++++ SUPPLIED RECORDS ++++

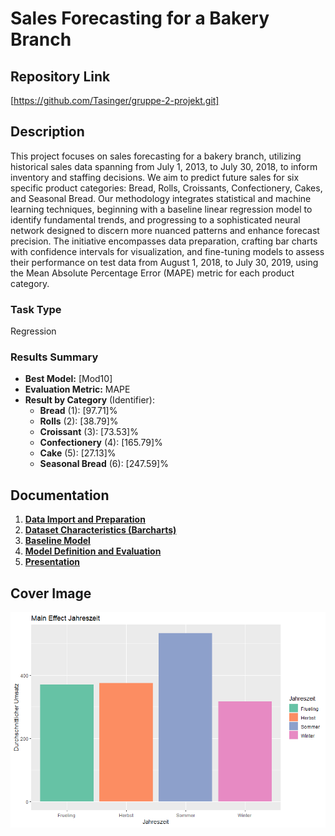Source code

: # Sales Forecasting for a Bakery Branch

## Repository Link

[https://github.com/Tasinger/gruppe-2-projekt.git]

## Description

This project focuses on sales forecasting for a bakery branch, utilizing historical sales data spanning from July 1, 2013, to July 30, 2018, to inform inventory and staffing decisions. We aim to predict future sales for six specific product categories: Bread, Rolls, Croissants, Confectionery, Cakes, and Seasonal Bread. Our methodology integrates statistical and machine learning techniques, beginning with a baseline linear regression model to identify fundamental trends, and progressing to a sophisticated neural network designed to discern more nuanced patterns and enhance forecast precision. The initiative encompasses data preparation, crafting bar charts with confidence intervals for visualization, and fine-tuning models to assess their performance on test data from August 1, 2018, to July 30, 2019, using the Mean Absolute Percentage Error (MAPE) metric for each product category.

### Task Type

Regression

### Results Summary

-   **Best Model:** [Mod10]
-   **Evaluation Metric:** MAPE
-   **Result by Category** (Identifier):
    -   **Bread** (1): [97.71]%
    -   **Rolls** (2): [38.79]%
    -   **Croissant** (3): [73.53]%
    -   **Confectionery** (4): [165.79]%
    -   **Cake** (5): [27.13]%
    -   **Seasonal Bread** (6): [247.59]%

## Documentation

1.  [**Data Import and Preparation**](0_DataPreparation/)
3.  [**Dataset Characteristics (Barcharts)**](1_DatasetCharacteristics/)
4.  [**Baseline Model**](2_BaselineModel/)
5.  [**Model Definition and Evaluation**](3_Model/)
6.  [**Presentation**](4_Presentation/README.md)

## Cover Image

![](CoverImage/cover_image.png)
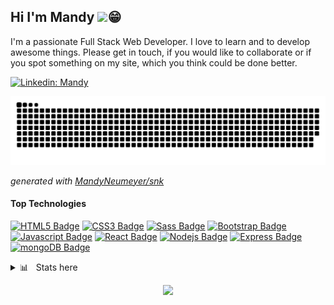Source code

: ## Hi I'm Mandy <img src="https://media.giphy.com/media/hvRJCLFzcasrR4ia7z/giphy.gif" width="25">:grin:

I'm a passionate Full Stack Web Developer. I love to learn and to develop awesome things. Please get in touch, if you would like to collaborate 
or if you spot something on my site, which you think could be done better.

[![Linkedin: Mandy](https://img.shields.io/badge/-MandyNeumeyer-blue?style=flat-square&logo=Linkedin&logoColor=white&link=https://www.linkedin.com/in/mandy-neumeyer/)](https://www.linkedin.com/in/mandy-neumeyer-0753451b2/)

![github snake animation](https://raw.githubusercontent.com/MandyNeumeyer/MandyNeumeyer/output/github-contribution-grid-snake.svg)

_generated with [MandyNeumeyer/snk](https://github.com/platane/snk)_
	
#### Top Technologies

<!-- TODO: Make technologies links takes you to repositories -->
[![HTML5 Badge](https://img.shields.io/badge/HTML5-E34F26?style=for-the-badge&labelColor=black&logo=html5&logoColor=E34F26)](#) [![CSS3 Badge](https://img.shields.io/badge/CSS3-1572B6?style=for-the-badge&labelColor=black&logo=css3&logoColor=1572B6)](#) [![Sass Badge](https://img.shields.io/badge/Sass-CC6699?style=for-the-badge&labelColor=black&logo=sass&logoColor=CC6699)](#) [![Bootstrap Badge](https://img.shields.io/badge/Bootstrap-563D7C?style=for-the-badge&labelColor=black&logo=bootstrap&logoColor=563D7C)](#) [![Javascript Badge](https://img.shields.io/badge/-Javascript-F0DB4F?style=for-the-badge&labelColor=black&logo=javascript&logoColor=F0DB4F)](#) [![React Badge](https://img.shields.io/badge/-React-61DBFB?style=for-the-badge&labelColor=black&logo=react&logoColor=61DBFB)](#) [![Nodejs Badge](https://img.shields.io/badge/Nodejs-3C873A?style=for-the-badge&labelColor=black&logo=node.js&logoColor=F0DB4F)](#) [![Express Badge](https://img.shields.io/badge/Éxpress.js-404D59?style=for-the-badge&labelColor=black&logo=node.js&logoColor=F0DB4F)](#) [![mongoDB Badge](https://img.shields.io/badge/MongoDB-4EA94B?style=for-the-badge&labelColor=black&logo=mongodb&logoColor=4EA94B)](#) 

<!-- badges -->
<!-- https://dev.to/envoy_/150-badges-for-github-pnk -->

<details>
  <summary>📊 &nbsp Stats here</summary>
	
| Github Stats | Top Languages |
| --- | --- |
| ![Mandy`s github stats](https://github-readme-stats.vercel.app/api?username=MandyNeumeyer&show_icons=true&theme=radical) | [![Mandy`s Top Languages](https://github-readme-stats.vercel.app/api/top-langs/?username=MandyNeumeyer&langs_count=10&theme=radical&layout=compact)](https://github.com/anuraghazra/github-readme-stats) |

</details>

<p align=center>
  <a href="https://github.com/Tera">
    <img src="https://badges.pufler.dev/visits/MandyNeumeyer/MandyNeumeyer?style=flat-square&color=grey&logo=github">
  </a>
</p>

++++

▸ **WHAT YOU WILL DO**: Lines containing the word "square" are to be pulled from the records and copied.

▸ **ANSWER TO THIS EXERCISE**:
[![Linkedin: Mandy](https://img.shields.io/badge/-MandyNeumeyer-blue?style=flat-square&logo=Linkedin&logoColor=white&link=https://www.linkedin.com/in/mandy-neumeyer/)](https://www.linkedin.com/in/mandy-neumeyer-0753451b2/)
    <img src="https://badges.pufler.dev/visits/MandyNeumeyer/MandyNeumeyer?style=flat-square&color=grey&logo=github">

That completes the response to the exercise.